Mean Change From Baseline in Visual Rating Scale Score at Week 4	Baseline and 4 weeks post administration of study treatment	The intensity of response to stimulus will be rated using a 10 point scale where 1 denotes "No Pain" and 10 denotes "Intense Pain".
Median Change From Baseline in Tactile Sensitivity at Week 8	Baseline and 8 weeks post administration of study treatment	Response to tactile sensitivity using a Yeaple probe which allowed application of a known force to the dentin surface, starting at 10g and rising in increments of 10g until the tactile threshold or maximum force was reached. The tactile threshold for each tooth was determined by asking the subject whether the sensation caused discomfort. The pressure setting at which the subject gave two consecutive 'yes' responses was recorded as the tactile threshold. The higher the tactile threshold, the less sensitive the tooth. At baseline, the maximum force used was 20g; at all subsequent visits, it was 80g.
Mean Change From Baseline in Schiff Sensitivity Score at Week 4	Baseline and 4 weeks post administration of study treatment	Response to a constant jet of air applied to hypersensitive teeth was evaluated using a Schiff Sensitivity pain response scale. According to this analog scale, pain response for each individual stimulated tooth ranged from 0 to 3; 0 - participant did not respond to air stimulation, 1 - participant responded to air stimulus but did not request discontinuation of stimulus, 2 - participant responded to air stimulus and requested discontinuation of stimulus, 3 - participant responded to air stimulus, considered stimulus to be painful and request discontinuation of stimulus.
Mean Change From Baseline in Visual Rating Scale Score at Week 8	Baseline and 8 weeks post administration of study treatment	The intensity of response to stimulus will be rated using a 10 point scale where 1 denotes "No Pain" and 10 denotes "Intense Pain".

Secondary Outcome Measures

Name	Time	Method
Mean Change From Baseline in Dentine Hypersensitivity Experience Questionnaire Total Score at Week 4	Baseline and 4 weeks post administration of study treatment	DHEQ Total score is an overall summary measure for the impact of dentine hypersensitivity on everyday life. Total score is calculated as the sum of 34 questions (each with a possible score of 1 to 7). The scale of responses range from 34 to 238. Higher values imply a worse outcome i.e. an increase in impact on dentine hypersensitivity on everyday life. Lower values imply a better outcome i.e. a decrease in impact on dentine hypersensitivity on everyday life.
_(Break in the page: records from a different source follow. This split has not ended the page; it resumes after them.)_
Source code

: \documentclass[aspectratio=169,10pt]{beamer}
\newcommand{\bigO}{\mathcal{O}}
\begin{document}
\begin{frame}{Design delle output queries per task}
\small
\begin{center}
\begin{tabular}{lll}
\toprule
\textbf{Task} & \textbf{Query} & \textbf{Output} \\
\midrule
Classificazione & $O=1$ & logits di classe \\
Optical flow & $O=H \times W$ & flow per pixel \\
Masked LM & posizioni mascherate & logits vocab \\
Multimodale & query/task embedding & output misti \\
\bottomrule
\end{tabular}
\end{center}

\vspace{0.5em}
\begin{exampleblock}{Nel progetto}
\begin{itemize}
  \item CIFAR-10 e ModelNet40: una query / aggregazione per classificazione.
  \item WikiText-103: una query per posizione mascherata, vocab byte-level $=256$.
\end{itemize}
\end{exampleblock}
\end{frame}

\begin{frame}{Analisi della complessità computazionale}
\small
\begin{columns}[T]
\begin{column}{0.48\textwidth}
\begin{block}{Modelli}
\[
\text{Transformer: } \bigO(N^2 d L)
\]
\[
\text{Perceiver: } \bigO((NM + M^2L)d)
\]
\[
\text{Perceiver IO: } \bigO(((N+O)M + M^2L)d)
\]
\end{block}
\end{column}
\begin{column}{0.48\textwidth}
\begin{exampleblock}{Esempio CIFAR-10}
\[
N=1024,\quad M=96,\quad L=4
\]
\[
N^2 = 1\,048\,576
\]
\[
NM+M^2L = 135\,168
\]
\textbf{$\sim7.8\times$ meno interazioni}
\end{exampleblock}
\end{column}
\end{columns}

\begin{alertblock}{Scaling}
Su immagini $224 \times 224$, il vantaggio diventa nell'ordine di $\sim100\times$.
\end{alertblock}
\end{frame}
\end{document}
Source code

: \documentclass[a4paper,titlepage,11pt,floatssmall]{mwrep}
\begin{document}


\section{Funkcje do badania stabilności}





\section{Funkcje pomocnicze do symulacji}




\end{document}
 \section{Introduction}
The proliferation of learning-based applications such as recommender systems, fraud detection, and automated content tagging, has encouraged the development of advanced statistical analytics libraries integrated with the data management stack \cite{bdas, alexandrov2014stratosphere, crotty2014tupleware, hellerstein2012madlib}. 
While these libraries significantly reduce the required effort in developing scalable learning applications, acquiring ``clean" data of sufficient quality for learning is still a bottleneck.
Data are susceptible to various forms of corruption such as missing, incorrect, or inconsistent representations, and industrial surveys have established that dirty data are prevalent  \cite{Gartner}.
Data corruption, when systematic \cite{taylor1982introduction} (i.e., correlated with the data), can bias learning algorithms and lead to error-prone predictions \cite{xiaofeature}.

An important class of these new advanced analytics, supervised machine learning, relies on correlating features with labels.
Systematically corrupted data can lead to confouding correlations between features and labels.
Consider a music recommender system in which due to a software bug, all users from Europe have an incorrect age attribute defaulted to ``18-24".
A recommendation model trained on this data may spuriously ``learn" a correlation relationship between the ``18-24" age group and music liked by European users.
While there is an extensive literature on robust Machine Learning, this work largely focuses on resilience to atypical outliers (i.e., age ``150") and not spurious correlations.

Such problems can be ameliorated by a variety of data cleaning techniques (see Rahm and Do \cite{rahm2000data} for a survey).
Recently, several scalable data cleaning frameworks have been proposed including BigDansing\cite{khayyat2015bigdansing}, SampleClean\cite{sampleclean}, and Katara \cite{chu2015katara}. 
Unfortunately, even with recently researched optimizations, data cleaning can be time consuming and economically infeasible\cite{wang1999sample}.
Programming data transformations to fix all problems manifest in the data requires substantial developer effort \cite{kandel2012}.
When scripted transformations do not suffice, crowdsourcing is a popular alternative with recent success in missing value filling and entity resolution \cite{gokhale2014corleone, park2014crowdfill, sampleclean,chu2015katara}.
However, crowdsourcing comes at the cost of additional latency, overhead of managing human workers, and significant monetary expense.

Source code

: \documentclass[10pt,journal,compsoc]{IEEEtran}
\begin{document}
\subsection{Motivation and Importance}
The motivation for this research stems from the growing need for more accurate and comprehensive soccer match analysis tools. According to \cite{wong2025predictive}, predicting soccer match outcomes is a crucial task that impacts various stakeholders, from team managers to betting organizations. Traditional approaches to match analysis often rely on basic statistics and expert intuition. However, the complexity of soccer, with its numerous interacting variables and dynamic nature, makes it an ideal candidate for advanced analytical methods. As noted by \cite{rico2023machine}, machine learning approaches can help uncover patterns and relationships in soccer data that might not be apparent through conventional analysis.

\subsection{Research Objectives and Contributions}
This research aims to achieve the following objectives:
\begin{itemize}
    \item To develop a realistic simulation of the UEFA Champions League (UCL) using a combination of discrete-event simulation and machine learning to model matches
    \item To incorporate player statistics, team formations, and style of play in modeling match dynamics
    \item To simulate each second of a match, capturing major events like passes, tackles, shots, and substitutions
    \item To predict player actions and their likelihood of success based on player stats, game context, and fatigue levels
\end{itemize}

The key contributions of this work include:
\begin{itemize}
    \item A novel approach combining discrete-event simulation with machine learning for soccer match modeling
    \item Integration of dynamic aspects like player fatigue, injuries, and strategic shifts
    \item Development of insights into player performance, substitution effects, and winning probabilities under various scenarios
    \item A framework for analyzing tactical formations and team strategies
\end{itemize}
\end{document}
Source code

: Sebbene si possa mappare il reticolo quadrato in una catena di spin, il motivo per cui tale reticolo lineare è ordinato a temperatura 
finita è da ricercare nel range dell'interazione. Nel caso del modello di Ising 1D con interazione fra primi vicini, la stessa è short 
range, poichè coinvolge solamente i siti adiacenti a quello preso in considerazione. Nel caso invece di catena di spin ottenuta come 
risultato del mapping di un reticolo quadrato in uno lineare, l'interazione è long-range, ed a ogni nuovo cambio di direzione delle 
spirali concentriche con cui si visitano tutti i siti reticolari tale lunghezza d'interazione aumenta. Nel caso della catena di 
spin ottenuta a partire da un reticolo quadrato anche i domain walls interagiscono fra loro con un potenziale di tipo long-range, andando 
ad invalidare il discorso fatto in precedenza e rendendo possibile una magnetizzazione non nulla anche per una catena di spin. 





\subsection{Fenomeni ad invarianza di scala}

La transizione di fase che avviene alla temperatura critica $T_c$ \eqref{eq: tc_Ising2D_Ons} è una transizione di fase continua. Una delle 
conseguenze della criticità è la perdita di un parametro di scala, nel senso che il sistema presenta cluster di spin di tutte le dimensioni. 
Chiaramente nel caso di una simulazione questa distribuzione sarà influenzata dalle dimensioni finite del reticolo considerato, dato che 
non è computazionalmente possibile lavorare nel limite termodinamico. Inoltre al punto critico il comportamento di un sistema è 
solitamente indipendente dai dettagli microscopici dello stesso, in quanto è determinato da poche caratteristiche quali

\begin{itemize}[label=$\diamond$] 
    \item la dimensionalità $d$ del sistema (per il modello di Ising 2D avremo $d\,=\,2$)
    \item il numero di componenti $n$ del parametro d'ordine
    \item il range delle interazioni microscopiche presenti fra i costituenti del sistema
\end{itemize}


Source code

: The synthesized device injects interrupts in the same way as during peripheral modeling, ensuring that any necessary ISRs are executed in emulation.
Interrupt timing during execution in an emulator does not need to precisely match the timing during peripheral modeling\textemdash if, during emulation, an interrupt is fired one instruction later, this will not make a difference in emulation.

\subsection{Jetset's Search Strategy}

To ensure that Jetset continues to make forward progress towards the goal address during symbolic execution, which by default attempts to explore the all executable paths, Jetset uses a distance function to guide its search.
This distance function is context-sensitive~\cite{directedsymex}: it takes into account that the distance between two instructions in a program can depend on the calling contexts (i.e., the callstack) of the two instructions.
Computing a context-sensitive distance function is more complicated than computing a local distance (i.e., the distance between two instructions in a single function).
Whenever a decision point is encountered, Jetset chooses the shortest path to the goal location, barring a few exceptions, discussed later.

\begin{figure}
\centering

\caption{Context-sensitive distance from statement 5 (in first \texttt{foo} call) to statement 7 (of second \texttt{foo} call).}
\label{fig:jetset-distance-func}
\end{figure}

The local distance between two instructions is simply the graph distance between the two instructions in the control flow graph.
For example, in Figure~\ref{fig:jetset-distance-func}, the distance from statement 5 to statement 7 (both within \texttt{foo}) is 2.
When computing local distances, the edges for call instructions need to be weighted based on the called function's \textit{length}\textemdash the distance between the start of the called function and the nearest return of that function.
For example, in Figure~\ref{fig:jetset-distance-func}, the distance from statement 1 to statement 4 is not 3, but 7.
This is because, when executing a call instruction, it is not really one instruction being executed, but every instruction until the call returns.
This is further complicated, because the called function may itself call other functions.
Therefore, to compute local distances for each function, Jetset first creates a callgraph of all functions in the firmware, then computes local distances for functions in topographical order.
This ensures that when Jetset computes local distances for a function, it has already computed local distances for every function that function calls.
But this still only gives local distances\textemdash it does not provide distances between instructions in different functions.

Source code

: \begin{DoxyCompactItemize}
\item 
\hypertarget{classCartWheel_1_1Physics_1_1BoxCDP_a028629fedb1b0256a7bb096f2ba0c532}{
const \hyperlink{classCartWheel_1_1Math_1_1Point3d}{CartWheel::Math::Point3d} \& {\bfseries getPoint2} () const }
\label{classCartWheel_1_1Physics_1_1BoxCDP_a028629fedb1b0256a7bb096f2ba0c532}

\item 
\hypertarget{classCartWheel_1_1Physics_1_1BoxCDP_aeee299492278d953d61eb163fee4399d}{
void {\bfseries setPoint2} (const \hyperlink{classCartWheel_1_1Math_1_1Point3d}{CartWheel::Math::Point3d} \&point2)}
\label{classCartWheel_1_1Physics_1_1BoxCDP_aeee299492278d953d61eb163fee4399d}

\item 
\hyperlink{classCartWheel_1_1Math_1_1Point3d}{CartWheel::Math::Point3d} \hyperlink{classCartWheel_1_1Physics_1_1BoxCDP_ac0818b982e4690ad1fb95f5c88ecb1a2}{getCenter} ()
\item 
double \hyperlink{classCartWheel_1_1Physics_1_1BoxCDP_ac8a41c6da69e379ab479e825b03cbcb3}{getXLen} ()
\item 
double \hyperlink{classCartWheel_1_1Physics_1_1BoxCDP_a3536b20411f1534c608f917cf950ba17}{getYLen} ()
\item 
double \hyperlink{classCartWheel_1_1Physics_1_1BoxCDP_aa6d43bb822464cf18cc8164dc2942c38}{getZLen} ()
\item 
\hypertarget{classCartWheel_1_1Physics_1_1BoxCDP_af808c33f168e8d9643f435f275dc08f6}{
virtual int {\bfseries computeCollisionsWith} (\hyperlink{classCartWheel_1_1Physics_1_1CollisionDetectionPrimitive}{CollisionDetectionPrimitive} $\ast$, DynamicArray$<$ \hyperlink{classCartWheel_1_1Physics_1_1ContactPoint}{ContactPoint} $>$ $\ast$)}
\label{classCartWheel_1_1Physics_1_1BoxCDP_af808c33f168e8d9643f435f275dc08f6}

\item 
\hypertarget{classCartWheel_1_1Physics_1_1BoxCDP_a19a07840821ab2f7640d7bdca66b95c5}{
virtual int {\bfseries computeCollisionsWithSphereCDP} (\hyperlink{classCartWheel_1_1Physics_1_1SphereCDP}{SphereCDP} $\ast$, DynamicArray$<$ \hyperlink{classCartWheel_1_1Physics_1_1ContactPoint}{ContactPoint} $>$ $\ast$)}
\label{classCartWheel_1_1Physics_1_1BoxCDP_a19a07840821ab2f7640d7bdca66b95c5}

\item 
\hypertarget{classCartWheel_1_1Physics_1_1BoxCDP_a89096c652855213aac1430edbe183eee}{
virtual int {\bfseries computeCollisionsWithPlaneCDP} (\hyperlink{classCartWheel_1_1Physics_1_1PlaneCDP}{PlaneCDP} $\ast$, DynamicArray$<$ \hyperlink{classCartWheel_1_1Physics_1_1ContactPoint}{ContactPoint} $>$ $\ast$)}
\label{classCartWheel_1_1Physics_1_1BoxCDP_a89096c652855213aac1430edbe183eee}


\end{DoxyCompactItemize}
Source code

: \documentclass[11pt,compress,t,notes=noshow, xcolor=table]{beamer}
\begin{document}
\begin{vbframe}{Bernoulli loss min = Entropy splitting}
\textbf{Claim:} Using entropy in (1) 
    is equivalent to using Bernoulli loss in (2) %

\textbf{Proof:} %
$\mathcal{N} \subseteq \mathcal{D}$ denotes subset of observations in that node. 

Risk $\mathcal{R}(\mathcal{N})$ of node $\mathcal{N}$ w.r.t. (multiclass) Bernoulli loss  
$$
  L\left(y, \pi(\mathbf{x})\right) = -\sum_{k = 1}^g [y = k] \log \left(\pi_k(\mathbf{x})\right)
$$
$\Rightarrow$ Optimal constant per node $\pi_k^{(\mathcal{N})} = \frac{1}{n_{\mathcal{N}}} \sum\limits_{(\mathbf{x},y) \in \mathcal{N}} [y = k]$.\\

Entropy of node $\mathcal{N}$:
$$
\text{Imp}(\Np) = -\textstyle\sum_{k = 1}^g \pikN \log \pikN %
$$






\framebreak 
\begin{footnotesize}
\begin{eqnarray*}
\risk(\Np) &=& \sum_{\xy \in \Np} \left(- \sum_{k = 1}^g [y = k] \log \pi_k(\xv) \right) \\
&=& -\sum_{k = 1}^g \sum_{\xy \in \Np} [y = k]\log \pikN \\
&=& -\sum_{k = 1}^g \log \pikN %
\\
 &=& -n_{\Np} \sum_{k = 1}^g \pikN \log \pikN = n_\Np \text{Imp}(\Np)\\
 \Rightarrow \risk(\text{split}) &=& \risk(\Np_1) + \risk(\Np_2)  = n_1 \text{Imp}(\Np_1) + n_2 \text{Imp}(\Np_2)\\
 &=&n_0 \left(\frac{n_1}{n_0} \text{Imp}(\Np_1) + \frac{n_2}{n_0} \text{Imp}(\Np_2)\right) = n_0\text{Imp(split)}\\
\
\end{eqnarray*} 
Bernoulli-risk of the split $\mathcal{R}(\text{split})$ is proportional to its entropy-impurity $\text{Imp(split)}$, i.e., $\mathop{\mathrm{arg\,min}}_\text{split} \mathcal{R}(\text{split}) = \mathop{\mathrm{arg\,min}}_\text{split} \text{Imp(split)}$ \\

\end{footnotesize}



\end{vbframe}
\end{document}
Mean Change From Baseline in Dentine Hypersensitivity Experience Questionnaire (DHEQ) Total Score at Week 8	Baseline and 8 weeks post administration of study treatment	DHEQ Total score is an overall summary measure for the impact of dentine hypersensitivity on everyday life. Total score is calculated as the sum of 34 questions (each with a possible score of 1 to 7). The scale of responses range from 34 to 238. Higher values imply a worse outcome i.e. an increase in impact on dentine hypersensitivity on everyday life. Lower values imply a better outcome i.e. a decrease in impact on dentine hypersensitivity on everyday life.